Every bit for the chances of stemming the cultural crisis of Australia's cultural brain bleed, Kelvy also remains optimistic that a time will come where developments bring Australia's fashion industry even closer in alignment with patterns of the global market. "I recall it's difficult to compete with the corporeality of learning [and] experiences that come with loftier density cities and countries with large civilisation related industries," says Kelvy, "Merely I do also feel the landscape, specially supply bondage and systems of production, are going to modify considerably in the near hereafter. I think this will present opportunities that will be easier for Commonwealth of australia to take advantage of." Until then, Kelvy – and Lazzaro alike – implore those hoping to follow a similar trajectory but embrace an ethos that is quintessentially Commonwealth of australia: give information technology a become.

"Work hard, exist kind to yourself and exist authentic," says Kelvy. "Sit down downwardly, call back almost what you desire and talk to people about what you want, and and so work towards putting yourself in situations where in that location are opportunities for learning things yous demand to get yous there."

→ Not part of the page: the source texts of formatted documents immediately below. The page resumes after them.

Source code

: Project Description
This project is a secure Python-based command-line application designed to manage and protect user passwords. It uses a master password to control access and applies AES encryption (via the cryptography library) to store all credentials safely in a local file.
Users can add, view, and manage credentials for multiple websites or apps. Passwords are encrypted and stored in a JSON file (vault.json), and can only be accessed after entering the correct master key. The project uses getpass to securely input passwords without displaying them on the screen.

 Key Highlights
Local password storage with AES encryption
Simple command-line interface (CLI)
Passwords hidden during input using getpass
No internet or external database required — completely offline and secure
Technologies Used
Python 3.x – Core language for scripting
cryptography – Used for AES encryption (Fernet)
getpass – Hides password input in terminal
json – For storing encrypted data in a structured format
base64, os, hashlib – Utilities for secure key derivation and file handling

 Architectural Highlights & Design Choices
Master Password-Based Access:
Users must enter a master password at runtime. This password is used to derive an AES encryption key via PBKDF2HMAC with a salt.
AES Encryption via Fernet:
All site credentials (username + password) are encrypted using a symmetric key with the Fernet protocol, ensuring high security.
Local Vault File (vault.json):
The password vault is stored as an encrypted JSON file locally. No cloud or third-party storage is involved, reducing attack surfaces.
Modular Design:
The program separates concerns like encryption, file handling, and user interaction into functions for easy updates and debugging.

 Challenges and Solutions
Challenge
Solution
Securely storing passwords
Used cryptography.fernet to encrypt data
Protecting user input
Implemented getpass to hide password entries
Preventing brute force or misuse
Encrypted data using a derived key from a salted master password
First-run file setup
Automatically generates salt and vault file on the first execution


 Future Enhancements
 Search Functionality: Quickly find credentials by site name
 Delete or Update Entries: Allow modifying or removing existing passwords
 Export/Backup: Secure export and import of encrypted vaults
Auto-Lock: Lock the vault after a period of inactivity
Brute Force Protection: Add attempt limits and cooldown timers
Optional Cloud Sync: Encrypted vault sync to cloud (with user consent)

"[Exercise not] doubt oneself for a minute and go for it," says Lazzaro. "Every application is studied in depth, and by multiple figures in the industry. To take that degree of exposure to the judging panel alone is a neat matter. Information technology's a wonderful opportunity for exposure of one'southward work, irrespective of winning.

"Information technology is that uncertainty and unknown that makes the experience so formative and so heady."

Applications for the 2017/xviii Australian Manner Fund Scholarship Awards close November 30, 2017. Two recipients will each receive a $20,000 grant and a 6 month internship with a global fashion powerhouse in New York City or Europe. More information is available here.